Personally, I'm somewhat bullish on PARD short term, and believe in this case options provide a better risk/reward than owning the stock. I bought the December 2.50 calls, which are selling for $.20 today. A $.35 move of the underlying PARD back to the $2.50 level will value the calls at .$50 (ask) - (delta is .83), with the bid at $.40, giving me 100% gain. At that point my plan is to sell 2/3 of my calls. I will likely leave about a third of my calls open as a sort of a free lottery ticket, in case of a positive announcement by the company. I'd give it a better than 50/50 chance I'd double my money with the calls and maybe a 5% or less chance of 300% or 400% gains.

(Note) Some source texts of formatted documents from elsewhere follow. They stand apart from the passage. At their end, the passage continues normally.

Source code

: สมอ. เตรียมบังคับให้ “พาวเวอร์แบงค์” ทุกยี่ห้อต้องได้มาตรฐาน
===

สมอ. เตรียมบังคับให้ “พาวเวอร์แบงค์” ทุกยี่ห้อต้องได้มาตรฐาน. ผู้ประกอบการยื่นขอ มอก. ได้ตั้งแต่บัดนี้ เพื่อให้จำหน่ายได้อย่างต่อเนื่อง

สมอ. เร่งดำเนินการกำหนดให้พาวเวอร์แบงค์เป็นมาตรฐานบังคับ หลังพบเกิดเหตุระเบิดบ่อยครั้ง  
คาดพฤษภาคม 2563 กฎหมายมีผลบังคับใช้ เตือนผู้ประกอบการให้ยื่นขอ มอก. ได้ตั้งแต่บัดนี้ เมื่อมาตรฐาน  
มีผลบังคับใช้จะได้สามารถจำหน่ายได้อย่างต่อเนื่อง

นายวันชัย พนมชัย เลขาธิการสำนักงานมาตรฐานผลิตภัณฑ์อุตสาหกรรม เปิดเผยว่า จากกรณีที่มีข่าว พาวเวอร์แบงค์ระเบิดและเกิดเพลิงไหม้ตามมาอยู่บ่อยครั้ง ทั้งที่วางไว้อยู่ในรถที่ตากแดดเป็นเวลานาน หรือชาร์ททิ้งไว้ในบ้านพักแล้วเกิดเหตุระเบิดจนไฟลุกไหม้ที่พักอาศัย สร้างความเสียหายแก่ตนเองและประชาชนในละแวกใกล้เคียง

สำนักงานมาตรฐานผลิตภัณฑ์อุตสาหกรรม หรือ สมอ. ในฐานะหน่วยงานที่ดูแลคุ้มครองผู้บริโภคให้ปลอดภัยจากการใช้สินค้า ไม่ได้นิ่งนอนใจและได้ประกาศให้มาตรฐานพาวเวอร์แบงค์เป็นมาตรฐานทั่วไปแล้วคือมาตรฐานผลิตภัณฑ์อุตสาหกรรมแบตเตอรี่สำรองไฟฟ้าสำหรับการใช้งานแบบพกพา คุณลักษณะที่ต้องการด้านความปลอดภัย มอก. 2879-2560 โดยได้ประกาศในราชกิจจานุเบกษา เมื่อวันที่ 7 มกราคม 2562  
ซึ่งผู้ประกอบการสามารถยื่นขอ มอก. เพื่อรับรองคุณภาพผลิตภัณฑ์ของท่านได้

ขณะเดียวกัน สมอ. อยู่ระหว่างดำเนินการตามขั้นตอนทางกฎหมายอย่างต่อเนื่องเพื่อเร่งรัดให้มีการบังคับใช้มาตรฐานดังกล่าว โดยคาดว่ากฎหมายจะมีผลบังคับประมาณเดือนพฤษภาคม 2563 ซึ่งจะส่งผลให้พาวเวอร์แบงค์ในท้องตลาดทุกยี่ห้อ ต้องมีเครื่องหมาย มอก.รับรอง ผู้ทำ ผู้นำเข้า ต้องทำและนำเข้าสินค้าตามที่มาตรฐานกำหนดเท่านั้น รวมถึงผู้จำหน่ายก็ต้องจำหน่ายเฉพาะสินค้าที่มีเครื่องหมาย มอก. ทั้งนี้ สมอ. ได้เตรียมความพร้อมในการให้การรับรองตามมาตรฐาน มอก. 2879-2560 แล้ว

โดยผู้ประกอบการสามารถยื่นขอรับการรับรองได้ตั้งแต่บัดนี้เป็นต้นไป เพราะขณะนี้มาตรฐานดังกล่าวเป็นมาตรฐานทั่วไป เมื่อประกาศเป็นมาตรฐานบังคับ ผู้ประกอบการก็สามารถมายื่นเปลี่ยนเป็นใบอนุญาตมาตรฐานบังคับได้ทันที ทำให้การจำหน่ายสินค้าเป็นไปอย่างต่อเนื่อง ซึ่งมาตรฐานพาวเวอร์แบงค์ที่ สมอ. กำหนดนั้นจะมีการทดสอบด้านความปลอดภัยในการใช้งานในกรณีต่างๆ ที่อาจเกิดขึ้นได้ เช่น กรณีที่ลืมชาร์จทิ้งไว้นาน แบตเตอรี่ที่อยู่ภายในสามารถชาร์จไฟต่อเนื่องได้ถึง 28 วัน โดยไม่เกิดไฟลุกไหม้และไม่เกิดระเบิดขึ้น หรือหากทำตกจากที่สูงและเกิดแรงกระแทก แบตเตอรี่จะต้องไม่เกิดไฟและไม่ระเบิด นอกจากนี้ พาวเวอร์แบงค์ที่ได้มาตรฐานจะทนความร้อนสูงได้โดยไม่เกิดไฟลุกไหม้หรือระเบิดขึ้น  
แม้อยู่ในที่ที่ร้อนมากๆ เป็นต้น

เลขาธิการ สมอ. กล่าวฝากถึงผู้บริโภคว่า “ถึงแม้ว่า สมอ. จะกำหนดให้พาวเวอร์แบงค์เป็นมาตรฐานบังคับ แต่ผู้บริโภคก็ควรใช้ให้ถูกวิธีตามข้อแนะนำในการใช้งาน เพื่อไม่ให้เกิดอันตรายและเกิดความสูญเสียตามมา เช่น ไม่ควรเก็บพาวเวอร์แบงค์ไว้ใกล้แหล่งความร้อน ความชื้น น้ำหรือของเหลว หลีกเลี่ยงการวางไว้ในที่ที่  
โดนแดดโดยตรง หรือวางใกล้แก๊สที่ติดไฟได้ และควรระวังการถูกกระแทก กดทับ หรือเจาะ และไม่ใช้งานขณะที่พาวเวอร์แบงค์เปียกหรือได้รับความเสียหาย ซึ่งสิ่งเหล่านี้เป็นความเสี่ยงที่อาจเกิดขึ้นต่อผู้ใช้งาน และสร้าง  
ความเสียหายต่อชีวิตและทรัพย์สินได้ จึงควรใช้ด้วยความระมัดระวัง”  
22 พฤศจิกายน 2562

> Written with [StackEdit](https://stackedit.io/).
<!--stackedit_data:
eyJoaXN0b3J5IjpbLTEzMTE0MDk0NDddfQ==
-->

In addition, I sold the March $2.50 puts at $1.00. This is my bet that PARD will still be around, come the spring, which now with the funds raised through the equity sale seems more than likely. Even in the absence of major news, if PARD remains at current levels in the next few months, note that the price of the put today consists of $.65 time value, which will slowly erode down to nothing by expiration. So whether the stock is up or unchanged in 3 months, I will be profitable. Selling naked puts is often described as almost as risky as naked calls, as the stock can potentially go down to zero, at which point the put buyer will sell a worthless stock to me that I must buy at $2.50. However I will buy the puts back quickly for a 10-15% loss if the stock breaks below $2.00, as I have no intention of riding PARD down to zero in the unlikely event that the stock price deteriorates further from the current fire-sale price levels.
Remember that the above described option positions are high-risk plays and you may lose your entire investment in them. Do not risk more than 5% of your portfolio in all speculative positions such as these combined.
Source: Post in the Biotech Trader.
Disclosure: The author is long the December $2.50 calls and short the March $2.50 puts.